On Tuesday, District Court Judge Ray Dayton of Anaconda denied that motion and other motions Wittich filed to block testimony of expected prosecution witnesses in a trial set to begin on March 28.

On Wednesday, the Wittich legal team asked the Montana Supreme Court to overrule Dayton.

Supreme question

On Friday, Billings attorney Gene Jarussi, representing Commissioner of Political Practices Jonathan Motl, asked the Supreme Court to dismiss Wittich’s motion and to expedite its ruling. Hours later, Supreme Court Justice Patricia Cotter issued an order noting the March 28 trial date and telling Wittich he had to file his argument against Dayton’s decision by March 17.

The allegations against Wittich are similar to those made against several other Montana Republicans who ran in the 2010 primary election. They all received campaign help from Western Tradition Partnership.

In one of those cases, Helena District Judge James Reynolds found that Wesley Prouse “exhibited quid pro quo corruption” in his 2010 Senate District 23 Republican primary election campaign for that seat representing portions of Yellowstone and Musselshell counties. In a Jan. 5 ruling, Reynolds said Prouse “accepted more than $9,000 in corporate expenditures that became in-kind contributions to his campaign.”

Reynolds concluded: “As the quid, Prouse received the appearance of a grass roots campaign for which he did not pay, report or disclose. As the quo, Prouse promised in return unswerving fealty to the corporations carrying out the direct-mail campaign on his behalf ‘100 percent opposition to the forced unionism,’ ‘100 percent support for right to work,’ and ‘100 percent support of WTP’s . agenda.’ “

Billings complaint

The cases against Wittich, Prouse and other candidates started with a complaint filed in 2010 by Debra Bonogofsky, a Billings small business owner, who ran unsuccessfully in the Republican primary against Dan Kennedy of Laurel. Bonogofsky alleged that WTP coordinated with Kennedy on campaign spending and strategy that wasn’t properly reported to the commissioner of political practices. These flyers attacked Bonogofsky who lost to Kennedy by 10 percentage points.

Motl was appointed COPP in June 2013. While investigating Bonogofsky’s complaint, he learned that other candidates had received support from WTP that they had not reported, including Prouse and Wittich.

In March 2014, Motl released his conclusion that Wittich violated the law and filed a civil suit against the legislator. At that time, Wittich told Gazette State Bureau reporter Charles Johnson that all of his 2010 campaign activities were “consistent with the practice and customs and the rules of the time.”

“Motl disregarded long-standing precedent and redefined coordination with a third-party group,” Wittich said then. “I think it’s politically motivated. I think he wants to gag candidates before the primary and general elections.”
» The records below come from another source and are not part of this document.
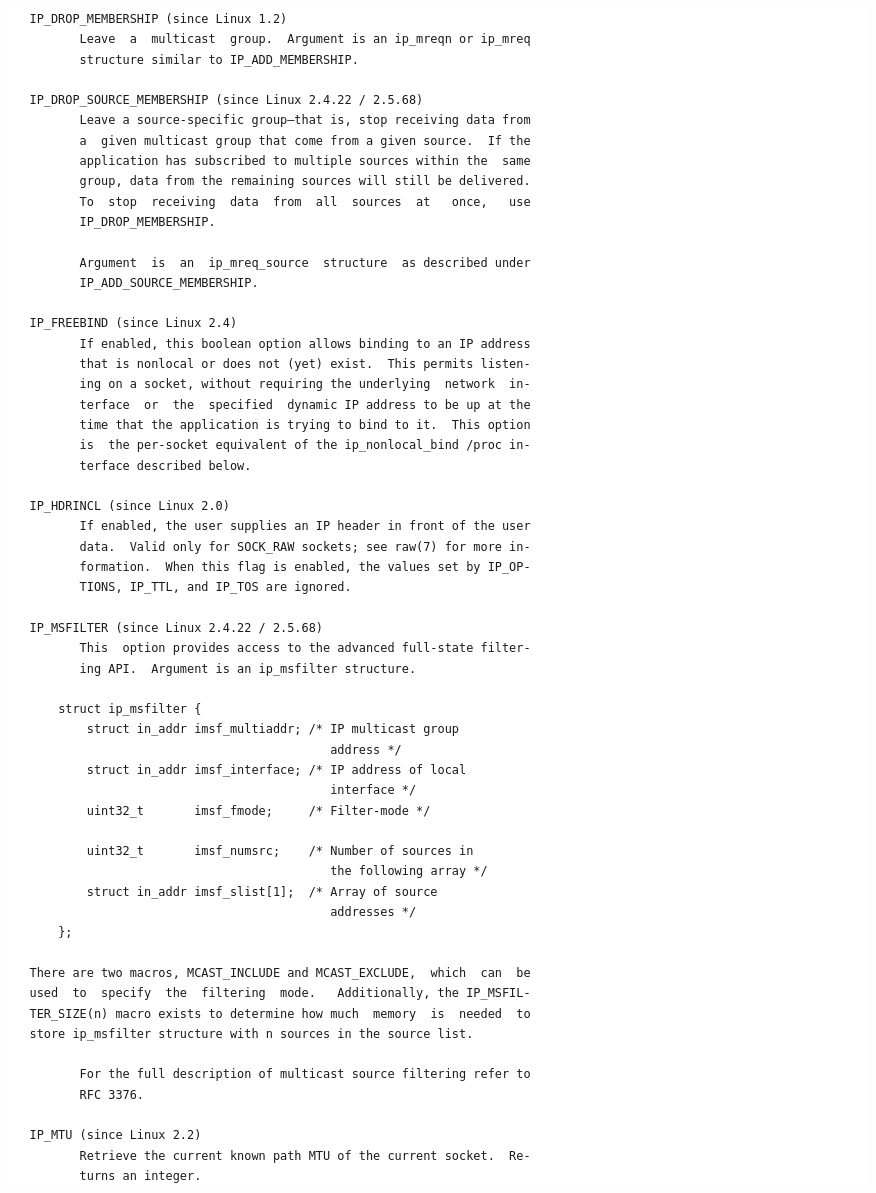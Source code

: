        IP_DROP_MEMBERSHIP (since Linux 1.2)
              Leave  a  multicast  group.  Argument is an ip_mreqn or ip_mreq
              structure similar to IP_ADD_MEMBERSHIP.
    
       IP_DROP_SOURCE_MEMBERSHIP (since Linux 2.4.22 / 2.5.68)
              Leave a source-specific group—that is, stop receiving data from
              a  given multicast group that come from a given source.  If the
              application has subscribed to multiple sources within the  same
              group, data from the remaining sources will still be delivered.
              To  stop  receiving  data  from  all  sources  at   once,   use
              IP_DROP_MEMBERSHIP.
    
              Argument  is  an  ip_mreq_source  structure  as described under
              IP_ADD_SOURCE_MEMBERSHIP.
    
       IP_FREEBIND (since Linux 2.4)
              If enabled, this boolean option allows binding to an IP address
              that is nonlocal or does not (yet) exist.  This permits listen‐
              ing on a socket, without requiring the underlying  network  in‐
              terface  or  the  specified  dynamic IP address to be up at the
              time that the application is trying to bind to it.  This option
              is  the per-socket equivalent of the ip_nonlocal_bind /proc in‐
              terface described below.
    
       IP_HDRINCL (since Linux 2.0)
              If enabled, the user supplies an IP header in front of the user
              data.  Valid only for SOCK_RAW sockets; see raw(7) for more in‐
              formation.  When this flag is enabled, the values set by IP_OP‐
              TIONS, IP_TTL, and IP_TOS are ignored.
    
       IP_MSFILTER (since Linux 2.4.22 / 2.5.68)
              This  option provides access to the advanced full-state filter‐
              ing API.  Argument is an ip_msfilter structure.
    
           struct ip_msfilter {
               struct in_addr imsf_multiaddr; /* IP multicast group
                                                 address */
               struct in_addr imsf_interface; /* IP address of local
                                                 interface */
               uint32_t       imsf_fmode;     /* Filter-mode */
    
               uint32_t       imsf_numsrc;    /* Number of sources in
                                                 the following array */
               struct in_addr imsf_slist[1];  /* Array of source
                                                 addresses */
           };
    
       There are two macros, MCAST_INCLUDE and MCAST_EXCLUDE,  which  can  be
       used  to  specify  the  filtering  mode.   Additionally, the IP_MSFIL‐
       TER_SIZE(n) macro exists to determine how much  memory  is  needed  to
       store ip_msfilter structure with n sources in the source list.
    
              For the full description of multicast source filtering refer to
              RFC 3376.
    
       IP_MTU (since Linux 2.2)
              Retrieve the current known path MTU of the current socket.  Re‐
              turns an integer.
    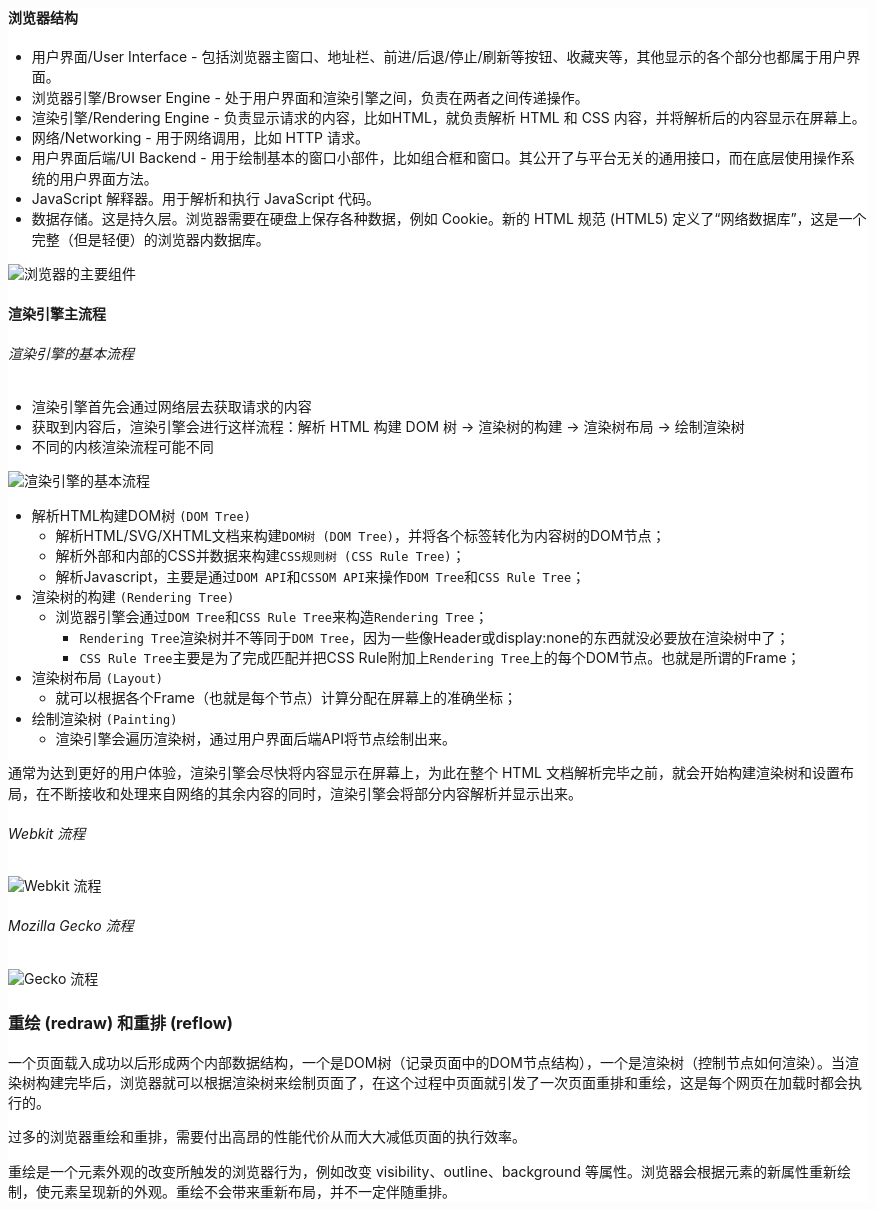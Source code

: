 #### 浏览器结构

- 用户界面/User Interface - 包括浏览器主窗口、地址栏、前进/后退/停止/刷新等按钮、收藏夹等，其他显示的各个部分也都属于用户界面。
- 浏览器引擎/Browser Engine - 处于用户界面和渲染引擎之间，负责在两者之间传递操作。
- 渲染引擎/Rendering Engine - 负责显示请求的内容，比如HTML，就负责解析 HTML 和 CSS 内容，并将解析后的内容显示在屏幕上。
- 网络/Networking - 用于网络调用，比如 HTTP 请求。
- 用户界面后端/UI Backend - 用于绘制基本的窗口小部件，比如组合框和窗口。其公开了与平台无关的通用接口，而在底层使用操作系统的用户界面方法。
- JavaScript 解释器。用于解析和执行 JavaScript 代码。
- 数据存储。这是持久层。浏览器需要在硬盘上保存各种数据，例如 Cookie。新的 HTML 规范 (HTML5) 定义了“网络数据库”，这是一个完整（但是轻便）的浏览器内数据库。

![浏览器的主要组件](http://feit.topming.com/wp-content/uploads/2014/08/Browser-components.png)

#### 渲染引擎主流程

###### 渲染引擎的基本流程

- 渲染引擎首先会通过网络层去获取请求的内容
- 获取到内容后，渲染引擎会进行这样流程：解析 HTML 构建 DOM 树 -> 渲染树的构建 -> 渲染树布局 -> 绘制渲染树 
- 不同的内核渲染流程可能不同

![渲染引擎的基本流程](http://feit.topming.com/wp-content/uploads/2014/08/flow.png)

- 解析HTML构建DOM树 `(DOM Tree)`
  - 解析HTML/SVG/XHTML文档来构建`DOM树 (DOM Tree)`，并将各个标签转化为内容树的DOM节点；
  - 解析外部和内部的CSS并数据来构建`CSS规则树 (CSS Rule Tree)`；
  - 解析Javascript，主要是通过`DOM API`和`CSSOM API`来操作`DOM Tree`和`CSS Rule Tree`；
- 渲染树的构建 `(Rendering Tree)`
  - 浏览器引擎会通过`DOM Tree`和`CSS Rule Tree`来构造`Rendering Tree`；
    - `Rendering Tree`渲染树并不等同于`DOM Tree`，因为一些像Header或display:none的东西就没必要放在渲染树中了；
    - `CSS Rule Tree`主要是为了完成匹配并把CSS Rule附加上`Rendering Tree`上的每个DOM节点。也就是所谓的Frame；
- 渲染树布局 `(Layout)`
  - 就可以根据各个Frame（也就是每个节点）计算分配在屏幕上的准确坐标；
- 绘制渲染树 `(Painting)`
  - 渲染引擎会遍历渲染树，通过用户界面后端API将节点绘制出来。

通常为达到更好的用户体验，渲染引擎会尽快将内容显示在屏幕上，为此在整个 HTML 文档解析完毕之前，就会开始构建渲染树和设置布局，在不断接收和处理来自网络的其余内容的同时，渲染引擎会将部分内容解析并显示出来。

###### Webkit 流程
![Webkit 流程](http://feit.topming.com/wp-content/uploads/2014/08/wekit-main-flow.png)

###### Mozilla Gecko 流程 
![Gecko 流程](http://feit.topming.com/wp-content/uploads/2014/08/gecko-main-flow.png)


### 重绘 (redraw) 和重排 (reflow)

一个页面载入成功以后形成两个内部数据结构，一个是DOM树（记录页面中的DOM节点结构），一个是渲染树（控制节点如何渲染）。当渲染树构建完毕后，浏览器就可以根据渲染树来绘制页面了，在这个过程中页面就引发了一次页面重排和重绘，这是每个网页在加载时都会执行的。

过多的浏览器重绘和重排，需要付出高昂的性能代价从而大大减低页面的执行效率。

重绘是一个元素外观的改变所触发的浏览器行为，例如改变 visibility、outline、background 等属性。浏览器会根据元素的新属性重新绘制，使元素呈现新的外观。重绘不会带来重新布局，并不一定伴随重排。
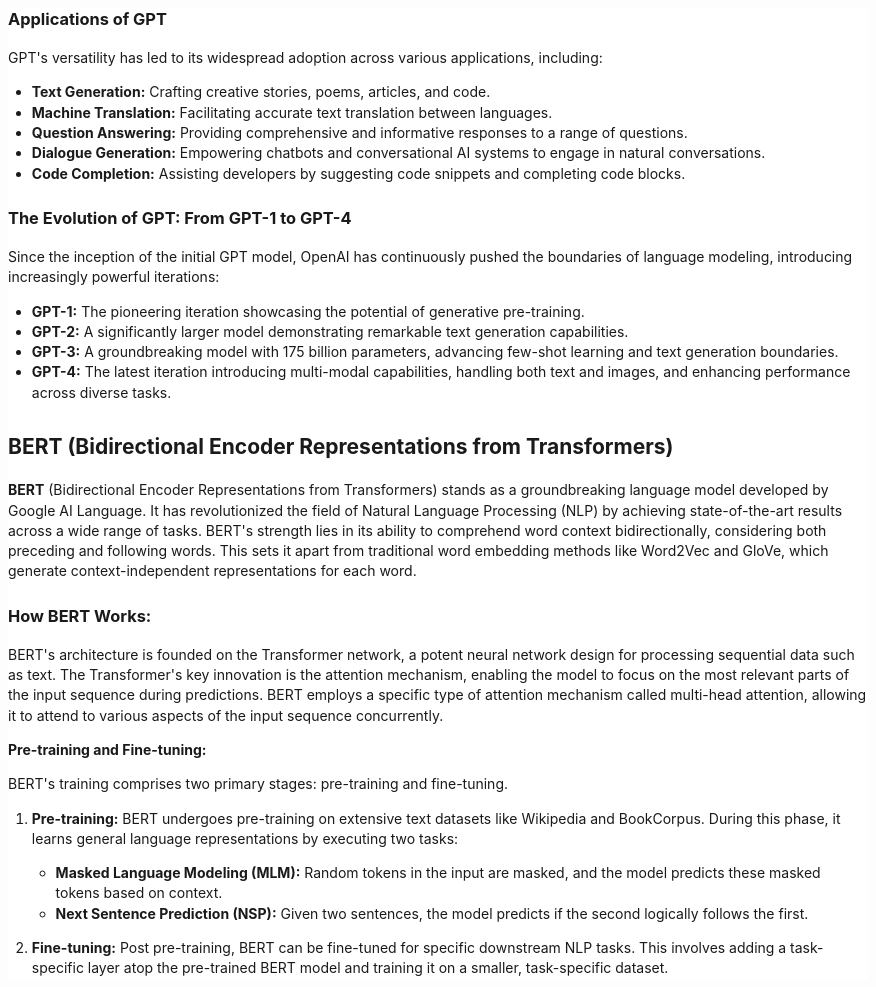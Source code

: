 ### Applications of GPT

GPT's versatility has led to its widespread adoption across various applications, including:

* **Text Generation:** Crafting creative stories, poems, articles, and code.
* **Machine Translation:** Facilitating accurate text translation between languages.
* **Question Answering:** Providing comprehensive and informative responses to a range of questions.
* **Dialogue Generation:** Empowering chatbots and conversational AI systems to engage in natural conversations.
* **Code Completion:** Assisting developers by suggesting code snippets and completing code blocks.

### The Evolution of GPT: From GPT-1 to GPT-4

Since the inception of the initial GPT model, OpenAI has continuously pushed the boundaries of language modeling, introducing increasingly powerful iterations:

* **GPT-1:** The pioneering iteration showcasing the potential of generative pre-training.
* **GPT-2:** A significantly larger model demonstrating remarkable text generation capabilities.
* **GPT-3:** A groundbreaking model with 175 billion parameters, advancing few-shot learning and text generation boundaries.
* **GPT-4:** The latest iteration introducing multi-modal capabilities, handling both text and images, and enhancing performance across diverse tasks.

## BERT (Bidirectional Encoder Representations from Transformers)

**BERT** (Bidirectional Encoder Representations from Transformers) stands as a groundbreaking language model developed by Google AI Language. It has revolutionized the field of Natural Language Processing (NLP) by achieving state-of-the-art results across a wide range of tasks. BERT's strength lies in its ability to comprehend word context bidirectionally, considering both preceding and following words. This sets it apart from traditional word embedding methods like Word2Vec and GloVe, which generate context-independent representations for each word.

### How BERT Works:

BERT's architecture is founded on the Transformer network, a potent neural network design for processing sequential data such as text. The Transformer's key innovation is the attention mechanism, enabling the model to focus on the most relevant parts of the input sequence during predictions. BERT employs a specific type of attention mechanism called multi-head attention, allowing it to attend to various aspects of the input sequence concurrently.

**Pre-training and Fine-tuning:**

BERT's training comprises two primary stages: pre-training and fine-tuning.

1. **Pre-training:** BERT undergoes pre-training on extensive text datasets like Wikipedia and BookCorpus. During this phase, it learns general language representations by executing two tasks:
    * **Masked Language Modeling (MLM):** Random tokens in the input are masked, and the model predicts these masked tokens based on context.
    * **Next Sentence Prediction (NSP):** Given two sentences, the model predicts if the second logically follows the first.

2. **Fine-tuning:** Post pre-training, BERT can be fine-tuned for specific downstream NLP tasks. This involves adding a task-specific layer atop the pre-trained BERT model and training it on a smaller, task-specific dataset.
Wittich deserves his day in court, but justice won’t be served by delaying this case further. Candidates are campaigning now and 2016 primary voting will commence in two months.

Much more is at stake here than the case against Wittich, whose consequences (if found in violation) would be a court order to file a corrected campaign finance report for 2010 and pay a civil fine. Wittich is challenging the authority of the commissioner to investigate and prosecute campaign violations. If he wins on those points, Montana’s enforcement provisions may be toothless even as its disclosure provisions have been boosted by the 2015 Disclose Act.

Montana law must be strong enough to ensure that transparency rules.